Understanding The Defination & Classification Of Matrices In Mathematics
Begin by reading the following points as they describe the origin, definition, and classification of the matrices.
- James Joseph Sylvester introduced the word “matrix” in the year 1850.
- He described a matrix as an object that gives rise to several determinants or minors, that is to say, determinants of smaller matrices that are derived by removing columns and rows from the original one.
- A matrix can be represented as a rectangular array of numbers, symbols, or expressions, arranged in rows and columns.
- They can be used to compactly write and work with multiple linear equations, that is, a system of linear equations.
- There are various types of matrixes categorized on the grounds of the value of elements, order, number of rows and columns, etc.
- Square Matrix – a square matrix is a kind where the number of rows is equal to the number of columns.

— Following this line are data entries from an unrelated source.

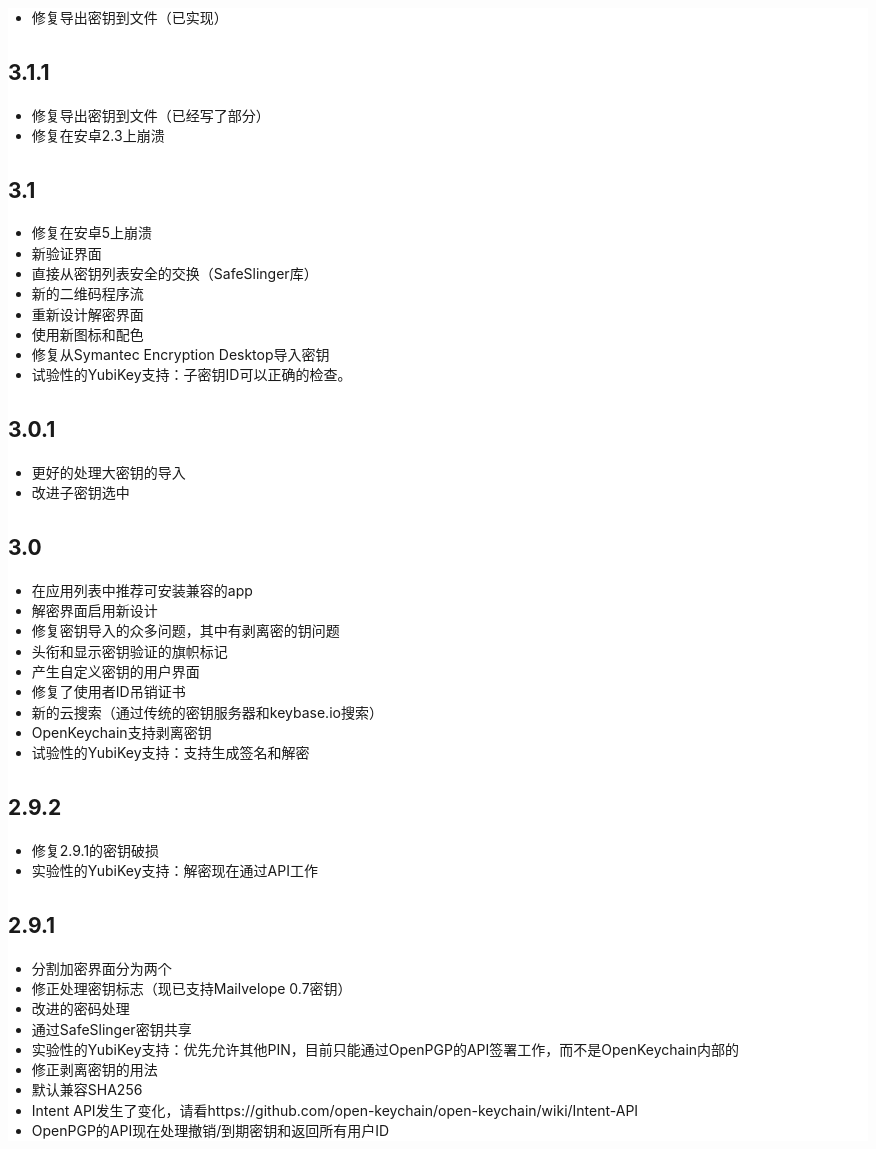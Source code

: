  * 修复导出密钥到文件（已实现）


## 3.1.1

  * 修复导出密钥到文件（已经写了部分）
  * 修复在安卓2.3上崩溃


## 3.1

  * 修复在安卓5上崩溃
  * 新验证界面
  * 直接从密钥列表安全的交换（SafeSlinger库）
  * 新的二维码程序流
  * 重新设计解密界面
  * 使用新图标和配色
  * 修复从Symantec Encryption Desktop导入密钥
  * 试验性的YubiKey支持：子密钥ID可以正确的检查。


## 3.0.1

  * 更好的处理大密钥的导入
  * 改进子密钥选中


## 3.0

  * 在应用列表中推荐可安装兼容的app
  * 解密界面启用新设计
  * 修复密钥导入的众多问题，其中有剥离密的钥问题
  * 头衔和显示密钥验证的旗帜标记
  * 产生自定义密钥的用户界面
  * 修复了使用者ID吊销证书
  * 新的云搜索（通过传统的密钥服务器和keybase.io搜索）
  * OpenKeychain支持剥离密钥
  * 试验性的YubiKey支持：支持生成签名和解密


## 2.9.2

  * 修复2.9.1的密钥破损
  * 实验性的YubiKey支持：解密现在通过API工作


## 2.9.1

  * 分割加密界面分为两个
  * 修正处理密钥标志（现已支持Mailvelope 0.7密钥）
  * 改进的密码处理
  * 通过SafeSlinger密钥共享
  * 实验性的YubiKey支持：优先允许其他PIN，目前只能通过OpenPGP的API签署工作，而不是OpenKeychain内部的
  * 修正剥离密钥的用法
  *  默认兼容SHA256
  * Intent API发生了变化，请看https://github.com/open-keychain/open-keychain/wiki/Intent-API
  *  OpenPGP的API现在处理撤销/到期密钥和返回所有用户ID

- Identity Matrix – kind of square matrix that does not change any vector after we multiply that vector by that matrix.
- Diagonal Matrix – the diagonal matrix is not necessarily a square matrix one where values outside of the main diagonal will have a zero value, meanwhile, the main diagonal is taken from the top left of the matrix to the bottom right.
- Triangular Matrix – has all values in the upper-right or lower-left of the matrix with the remaining elements filled with zero values.
- Symmetric Matrix – a type of square matrix where the top-right triangle is similar to the bottom-left triangle.
- Orthogonal Matrix – a type of square matrix whose rows are mutually orthonormal and whose columns are mutually orthonormal.
Understanding The Purpose Of Symmetric Matrix & Its Properties
From the points below you will get to understand the purpose and properties of a symmetric matrix in mathematics. Make sure that you read all the points carefully to understand the topic well.
- When it comes to the study of linear algebra, a symmetric matrix is described as a square matrix that is equivalent to its transpose matrix.
- Now, a transpose matrix can be defined as any given matrix A that can be presented as AT. A symmetric matrix A, therefore, fulfills the condition, A = AT.
- Among all the various kinds of matrices we read, symmetric matrices are one of the most significant ones that are utilized widely in the field of learning machines and equipment.
- Suppose we are given two symmetric matrices named A and B, then AB is symmetric if and only if A and B follow the commutative property of multiplication, i.e. if AB = BA.
- In the case of an integer n, if A is symmetric, then, An is symmetric.
- Suppose if you see a representation like A^-1, it will be symmetric if and only if A is symmetric.
- When we take the sum and difference of any two symmetric matrices it gives us the resultant a symmetric matrix.
- The property mentioned in the above point is not permanently true for the product.